I am still physically a bit battered from my experience. I now have 3 new scars on my body, my arm mobility after the surgeries is much improved, but my shoulder area and armpit is still a bit numb and might stay that way. I have a blue dyed boob, (yup, it's still there, although the dye is starting to fade to a blue-grey colour). My skin is nearly recovered from radiotherapy. My 2 little toe nails are growing back and my hair is sporting a cropped look. My body will recover from all this over time and will settle into a  new version of me. 

Mentally, I've been through one hell of a roller coaster but now I am feeling sharp again. It's so good to have my brain back. I feel ready for action and ready to take on the world again. Someone left a comment on an early blog post saying that I will come out of my cancer experience feeling stronger than ever. I replied back then, saying that, I was already a strong character. Should the world be worried now?

What's next for me? Getting back into the swing of things, for a start. Continuing to enjoy life and making the most of it. You only live once. 

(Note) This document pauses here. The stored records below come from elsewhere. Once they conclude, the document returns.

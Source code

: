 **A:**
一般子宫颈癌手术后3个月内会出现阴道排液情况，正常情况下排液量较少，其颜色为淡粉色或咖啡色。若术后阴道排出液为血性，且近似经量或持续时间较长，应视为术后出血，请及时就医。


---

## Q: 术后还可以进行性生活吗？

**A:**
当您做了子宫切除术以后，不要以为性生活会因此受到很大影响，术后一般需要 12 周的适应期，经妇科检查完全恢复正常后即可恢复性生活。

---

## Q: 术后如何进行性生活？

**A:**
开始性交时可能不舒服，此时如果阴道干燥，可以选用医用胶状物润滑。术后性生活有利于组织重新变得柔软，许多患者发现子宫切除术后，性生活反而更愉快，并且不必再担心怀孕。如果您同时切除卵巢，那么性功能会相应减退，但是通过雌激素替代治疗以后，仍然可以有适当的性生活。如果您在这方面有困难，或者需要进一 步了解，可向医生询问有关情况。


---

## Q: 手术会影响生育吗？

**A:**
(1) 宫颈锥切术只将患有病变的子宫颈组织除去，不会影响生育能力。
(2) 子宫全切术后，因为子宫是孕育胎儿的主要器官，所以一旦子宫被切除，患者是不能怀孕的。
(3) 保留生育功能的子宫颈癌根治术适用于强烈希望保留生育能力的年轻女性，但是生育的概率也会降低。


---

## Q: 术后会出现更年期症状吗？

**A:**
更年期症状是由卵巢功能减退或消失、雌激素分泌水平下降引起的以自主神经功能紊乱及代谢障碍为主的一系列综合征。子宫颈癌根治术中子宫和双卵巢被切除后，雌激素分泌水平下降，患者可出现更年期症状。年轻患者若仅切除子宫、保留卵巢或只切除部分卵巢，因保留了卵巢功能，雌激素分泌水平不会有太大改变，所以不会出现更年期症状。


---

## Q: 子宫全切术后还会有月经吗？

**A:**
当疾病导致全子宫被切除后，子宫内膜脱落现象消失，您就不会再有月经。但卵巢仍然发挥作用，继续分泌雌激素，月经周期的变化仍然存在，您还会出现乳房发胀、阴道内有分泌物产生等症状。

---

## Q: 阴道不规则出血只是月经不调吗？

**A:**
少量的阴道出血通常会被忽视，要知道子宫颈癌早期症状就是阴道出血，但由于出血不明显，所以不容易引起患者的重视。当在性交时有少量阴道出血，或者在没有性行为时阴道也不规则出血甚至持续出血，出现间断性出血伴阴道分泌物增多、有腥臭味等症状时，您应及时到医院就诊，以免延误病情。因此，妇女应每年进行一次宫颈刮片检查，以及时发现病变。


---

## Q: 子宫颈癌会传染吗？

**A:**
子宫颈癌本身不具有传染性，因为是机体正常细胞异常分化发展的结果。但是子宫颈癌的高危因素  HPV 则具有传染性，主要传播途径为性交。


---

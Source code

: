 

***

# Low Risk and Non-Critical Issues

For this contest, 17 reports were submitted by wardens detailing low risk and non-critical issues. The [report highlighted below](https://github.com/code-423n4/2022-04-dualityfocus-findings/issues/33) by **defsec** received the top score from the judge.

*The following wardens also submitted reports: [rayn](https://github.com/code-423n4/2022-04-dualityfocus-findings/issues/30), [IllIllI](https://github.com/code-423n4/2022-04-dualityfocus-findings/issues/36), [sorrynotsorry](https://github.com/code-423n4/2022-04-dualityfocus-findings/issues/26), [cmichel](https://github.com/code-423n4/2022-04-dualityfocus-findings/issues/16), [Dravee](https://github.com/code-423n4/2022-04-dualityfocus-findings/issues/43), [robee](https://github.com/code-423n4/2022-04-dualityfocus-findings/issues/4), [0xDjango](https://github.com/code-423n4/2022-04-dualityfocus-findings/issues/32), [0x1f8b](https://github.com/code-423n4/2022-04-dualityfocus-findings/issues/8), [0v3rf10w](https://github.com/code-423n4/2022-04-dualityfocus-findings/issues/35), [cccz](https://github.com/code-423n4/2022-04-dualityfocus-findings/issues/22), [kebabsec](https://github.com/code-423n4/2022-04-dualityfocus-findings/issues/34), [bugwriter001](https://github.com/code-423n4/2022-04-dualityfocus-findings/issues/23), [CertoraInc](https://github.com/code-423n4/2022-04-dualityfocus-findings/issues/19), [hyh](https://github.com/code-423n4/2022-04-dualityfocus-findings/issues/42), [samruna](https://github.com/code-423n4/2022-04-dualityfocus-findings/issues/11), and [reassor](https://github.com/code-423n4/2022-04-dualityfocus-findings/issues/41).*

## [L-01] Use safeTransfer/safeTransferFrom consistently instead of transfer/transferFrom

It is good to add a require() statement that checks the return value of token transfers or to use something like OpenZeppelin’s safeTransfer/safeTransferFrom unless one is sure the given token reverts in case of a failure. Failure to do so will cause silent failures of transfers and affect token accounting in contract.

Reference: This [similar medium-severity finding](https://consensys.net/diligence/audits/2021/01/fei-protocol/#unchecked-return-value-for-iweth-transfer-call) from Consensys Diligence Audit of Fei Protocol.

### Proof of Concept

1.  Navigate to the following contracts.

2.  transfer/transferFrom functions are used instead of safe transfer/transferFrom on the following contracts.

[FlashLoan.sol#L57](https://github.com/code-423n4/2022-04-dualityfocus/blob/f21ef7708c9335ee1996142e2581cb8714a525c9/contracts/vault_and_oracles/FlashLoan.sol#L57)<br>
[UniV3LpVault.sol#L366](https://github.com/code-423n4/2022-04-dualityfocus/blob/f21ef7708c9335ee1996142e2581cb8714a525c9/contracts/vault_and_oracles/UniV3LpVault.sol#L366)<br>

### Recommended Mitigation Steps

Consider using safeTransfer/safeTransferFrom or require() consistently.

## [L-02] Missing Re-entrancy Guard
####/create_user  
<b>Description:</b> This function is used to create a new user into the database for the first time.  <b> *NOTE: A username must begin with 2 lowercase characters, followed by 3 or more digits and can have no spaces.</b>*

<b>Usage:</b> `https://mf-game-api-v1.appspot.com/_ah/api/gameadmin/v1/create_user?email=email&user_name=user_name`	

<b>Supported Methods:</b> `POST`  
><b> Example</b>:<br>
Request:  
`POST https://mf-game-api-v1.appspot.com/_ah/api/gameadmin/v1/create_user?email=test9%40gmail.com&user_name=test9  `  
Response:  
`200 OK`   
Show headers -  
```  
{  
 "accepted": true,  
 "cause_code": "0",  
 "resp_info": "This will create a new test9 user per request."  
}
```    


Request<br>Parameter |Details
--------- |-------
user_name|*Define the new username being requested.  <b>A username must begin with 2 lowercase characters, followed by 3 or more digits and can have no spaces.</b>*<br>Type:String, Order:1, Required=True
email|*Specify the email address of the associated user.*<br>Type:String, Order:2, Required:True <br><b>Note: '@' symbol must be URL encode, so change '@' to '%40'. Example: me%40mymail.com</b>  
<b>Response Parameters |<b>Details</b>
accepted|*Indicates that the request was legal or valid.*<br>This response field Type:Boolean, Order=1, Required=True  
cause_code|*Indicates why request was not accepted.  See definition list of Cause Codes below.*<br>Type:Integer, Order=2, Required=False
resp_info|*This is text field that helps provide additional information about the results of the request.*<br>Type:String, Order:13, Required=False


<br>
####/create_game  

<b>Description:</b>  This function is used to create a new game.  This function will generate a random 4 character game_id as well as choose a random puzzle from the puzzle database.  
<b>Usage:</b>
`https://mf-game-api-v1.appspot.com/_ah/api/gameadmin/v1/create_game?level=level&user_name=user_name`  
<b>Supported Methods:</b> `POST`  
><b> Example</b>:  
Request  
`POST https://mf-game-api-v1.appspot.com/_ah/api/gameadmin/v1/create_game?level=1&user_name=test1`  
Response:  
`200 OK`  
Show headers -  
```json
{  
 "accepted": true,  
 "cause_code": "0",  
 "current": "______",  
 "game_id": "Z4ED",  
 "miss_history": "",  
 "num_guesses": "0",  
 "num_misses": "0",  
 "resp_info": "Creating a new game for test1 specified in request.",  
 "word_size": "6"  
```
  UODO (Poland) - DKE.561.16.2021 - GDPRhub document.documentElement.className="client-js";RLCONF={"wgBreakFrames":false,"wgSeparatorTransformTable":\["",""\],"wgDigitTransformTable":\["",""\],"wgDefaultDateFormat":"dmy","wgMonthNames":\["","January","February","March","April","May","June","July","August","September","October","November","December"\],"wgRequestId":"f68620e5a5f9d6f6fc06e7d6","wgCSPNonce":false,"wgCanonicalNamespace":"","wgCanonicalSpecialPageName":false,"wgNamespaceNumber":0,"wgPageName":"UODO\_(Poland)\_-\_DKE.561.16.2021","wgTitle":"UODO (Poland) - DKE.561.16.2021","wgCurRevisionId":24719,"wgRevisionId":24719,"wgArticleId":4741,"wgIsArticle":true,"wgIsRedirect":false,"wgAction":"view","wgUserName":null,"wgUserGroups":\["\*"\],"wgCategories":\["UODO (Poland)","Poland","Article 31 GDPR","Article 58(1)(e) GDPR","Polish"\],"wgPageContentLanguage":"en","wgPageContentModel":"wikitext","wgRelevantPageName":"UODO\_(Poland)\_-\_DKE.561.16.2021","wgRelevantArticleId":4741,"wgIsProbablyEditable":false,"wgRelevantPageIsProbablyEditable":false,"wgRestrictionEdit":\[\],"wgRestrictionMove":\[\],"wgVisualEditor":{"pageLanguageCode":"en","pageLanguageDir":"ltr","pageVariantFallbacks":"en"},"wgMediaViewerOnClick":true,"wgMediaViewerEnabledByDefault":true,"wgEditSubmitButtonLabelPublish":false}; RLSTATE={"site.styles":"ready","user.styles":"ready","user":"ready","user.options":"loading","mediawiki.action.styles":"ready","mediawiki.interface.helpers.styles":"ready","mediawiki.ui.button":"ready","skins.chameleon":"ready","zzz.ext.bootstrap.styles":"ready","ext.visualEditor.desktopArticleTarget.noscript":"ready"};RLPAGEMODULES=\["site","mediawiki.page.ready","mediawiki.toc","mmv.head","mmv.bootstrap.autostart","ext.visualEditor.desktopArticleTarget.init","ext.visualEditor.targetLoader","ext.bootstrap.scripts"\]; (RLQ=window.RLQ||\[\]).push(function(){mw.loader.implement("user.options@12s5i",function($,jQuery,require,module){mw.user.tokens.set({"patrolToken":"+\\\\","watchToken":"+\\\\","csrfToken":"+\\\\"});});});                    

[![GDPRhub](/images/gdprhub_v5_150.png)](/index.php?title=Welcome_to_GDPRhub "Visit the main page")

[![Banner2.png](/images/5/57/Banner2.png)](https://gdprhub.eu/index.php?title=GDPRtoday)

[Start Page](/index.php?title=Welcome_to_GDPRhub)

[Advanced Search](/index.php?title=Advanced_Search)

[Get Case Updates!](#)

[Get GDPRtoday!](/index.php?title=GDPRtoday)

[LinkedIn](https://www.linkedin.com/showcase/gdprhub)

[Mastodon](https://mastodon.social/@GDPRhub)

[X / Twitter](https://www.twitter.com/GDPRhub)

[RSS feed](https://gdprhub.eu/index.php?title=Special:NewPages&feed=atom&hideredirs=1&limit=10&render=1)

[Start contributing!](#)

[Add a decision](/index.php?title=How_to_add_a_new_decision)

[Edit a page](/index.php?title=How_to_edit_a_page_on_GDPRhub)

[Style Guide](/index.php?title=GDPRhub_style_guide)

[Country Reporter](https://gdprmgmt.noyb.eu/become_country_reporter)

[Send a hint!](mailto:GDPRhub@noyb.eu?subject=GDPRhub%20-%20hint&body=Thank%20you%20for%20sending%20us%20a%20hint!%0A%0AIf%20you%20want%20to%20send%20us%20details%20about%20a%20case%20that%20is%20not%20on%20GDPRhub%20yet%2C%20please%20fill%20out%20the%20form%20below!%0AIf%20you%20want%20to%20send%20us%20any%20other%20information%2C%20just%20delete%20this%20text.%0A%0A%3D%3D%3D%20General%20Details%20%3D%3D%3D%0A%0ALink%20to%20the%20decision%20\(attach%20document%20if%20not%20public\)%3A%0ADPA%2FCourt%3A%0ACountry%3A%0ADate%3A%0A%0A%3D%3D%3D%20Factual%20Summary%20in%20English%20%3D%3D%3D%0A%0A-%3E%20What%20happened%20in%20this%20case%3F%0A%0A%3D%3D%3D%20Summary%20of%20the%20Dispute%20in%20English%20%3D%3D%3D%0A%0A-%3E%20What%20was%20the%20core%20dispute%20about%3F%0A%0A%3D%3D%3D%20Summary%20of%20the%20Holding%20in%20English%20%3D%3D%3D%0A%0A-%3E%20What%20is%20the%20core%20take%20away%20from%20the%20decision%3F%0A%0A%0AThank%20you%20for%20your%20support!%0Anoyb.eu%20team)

I've been thinking about publishing this blog series elsewhere, maybe it will help others. Let's see what I can do about that. If anyone has any suggestions then please let me know.

But for now, I raise my glass of champagne and say cheers. A small pat on the back for getting through this shitstorm and to put my best foot forward and move on with my life. 



Comments

  1. You need to turn this into a book….. What a way to explain project management…..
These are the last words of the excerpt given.